Fix: SQLite Database Is Locked Error
Part of: Database Errors
Quick Answer
How to fix the SQLite 'database is locked' error caused by concurrent writes, long-running transactions, missing WAL mode, busy timeout, and unclosed connections.
The Lock That Will Not Release
The first time I shipped a system on SQLite at meaningful concurrency, I learned about this error at 4am the day after launch. Two background workers, both writing to the same file, both blocking, and a queue of stalled requests behind them. The fix took two lines (WAL mode, busy timeout), but I have respected the SQLite locking model ever since. You run a query against your SQLite database, and you get:
sqlite3.OperationalError: database is lockedIn Node.js, it looks like:
Error: SQLITE_BUSY: database is lockedIn Go:
database/sql: database is locked (5)Or from the SQLite CLI:
Error: database is lockedThe operation hangs for a while, then fails. Sometimes it works when you retry, sometimes it doesn’t. The error appears random, but it has a clear cause.

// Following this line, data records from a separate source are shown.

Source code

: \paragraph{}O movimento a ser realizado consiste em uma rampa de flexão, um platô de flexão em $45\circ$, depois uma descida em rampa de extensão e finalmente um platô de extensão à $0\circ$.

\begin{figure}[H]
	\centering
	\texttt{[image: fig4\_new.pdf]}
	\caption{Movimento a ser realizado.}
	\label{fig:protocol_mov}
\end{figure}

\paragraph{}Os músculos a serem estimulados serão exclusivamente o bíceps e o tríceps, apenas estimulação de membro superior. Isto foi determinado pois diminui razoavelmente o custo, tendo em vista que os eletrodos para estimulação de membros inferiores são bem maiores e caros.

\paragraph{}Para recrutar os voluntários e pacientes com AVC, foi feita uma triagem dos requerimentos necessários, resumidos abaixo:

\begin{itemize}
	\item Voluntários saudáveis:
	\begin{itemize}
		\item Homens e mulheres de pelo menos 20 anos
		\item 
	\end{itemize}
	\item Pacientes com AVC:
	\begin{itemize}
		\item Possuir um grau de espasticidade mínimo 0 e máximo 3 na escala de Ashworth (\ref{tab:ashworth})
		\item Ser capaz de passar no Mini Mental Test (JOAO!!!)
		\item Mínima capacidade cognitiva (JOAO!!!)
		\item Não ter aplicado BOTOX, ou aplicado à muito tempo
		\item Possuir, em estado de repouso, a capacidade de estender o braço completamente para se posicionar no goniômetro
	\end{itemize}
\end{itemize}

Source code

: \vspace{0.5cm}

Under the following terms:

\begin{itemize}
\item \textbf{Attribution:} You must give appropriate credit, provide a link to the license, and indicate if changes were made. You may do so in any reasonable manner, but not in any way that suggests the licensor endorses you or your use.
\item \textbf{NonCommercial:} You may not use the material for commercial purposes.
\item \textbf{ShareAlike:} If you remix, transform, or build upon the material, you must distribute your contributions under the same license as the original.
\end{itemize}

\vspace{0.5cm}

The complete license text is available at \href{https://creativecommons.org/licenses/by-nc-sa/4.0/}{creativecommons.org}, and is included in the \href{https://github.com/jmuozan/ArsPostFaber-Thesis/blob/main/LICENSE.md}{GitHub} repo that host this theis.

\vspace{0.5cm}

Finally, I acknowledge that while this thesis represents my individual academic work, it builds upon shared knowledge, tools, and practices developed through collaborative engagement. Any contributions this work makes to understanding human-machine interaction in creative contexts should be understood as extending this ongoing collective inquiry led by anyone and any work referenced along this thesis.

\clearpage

How SQLite Locking Actually Works
SQLite uses file-level locking. Unlike PostgreSQL or MySQL, there is no server process managing concurrent access. The database is a single file on disk, and SQLite uses OS-level file locks to coordinate reads and writes.
Here is what triggers the lock:
Concurrent writes: SQLite allows multiple simultaneous readers, but only one writer at a time. When a second connection tries to write while the first is still writing, it gets locked out.
Long-running transactions: A transaction that stays open for too long holds a lock the entire time. Every other write operation waits — and eventually times out.
Unclosed connections: A connection that was never properly closed can hold a lock indefinitely. This is common in scripts that crash mid-execution or in web frameworks with poor connection lifecycle management.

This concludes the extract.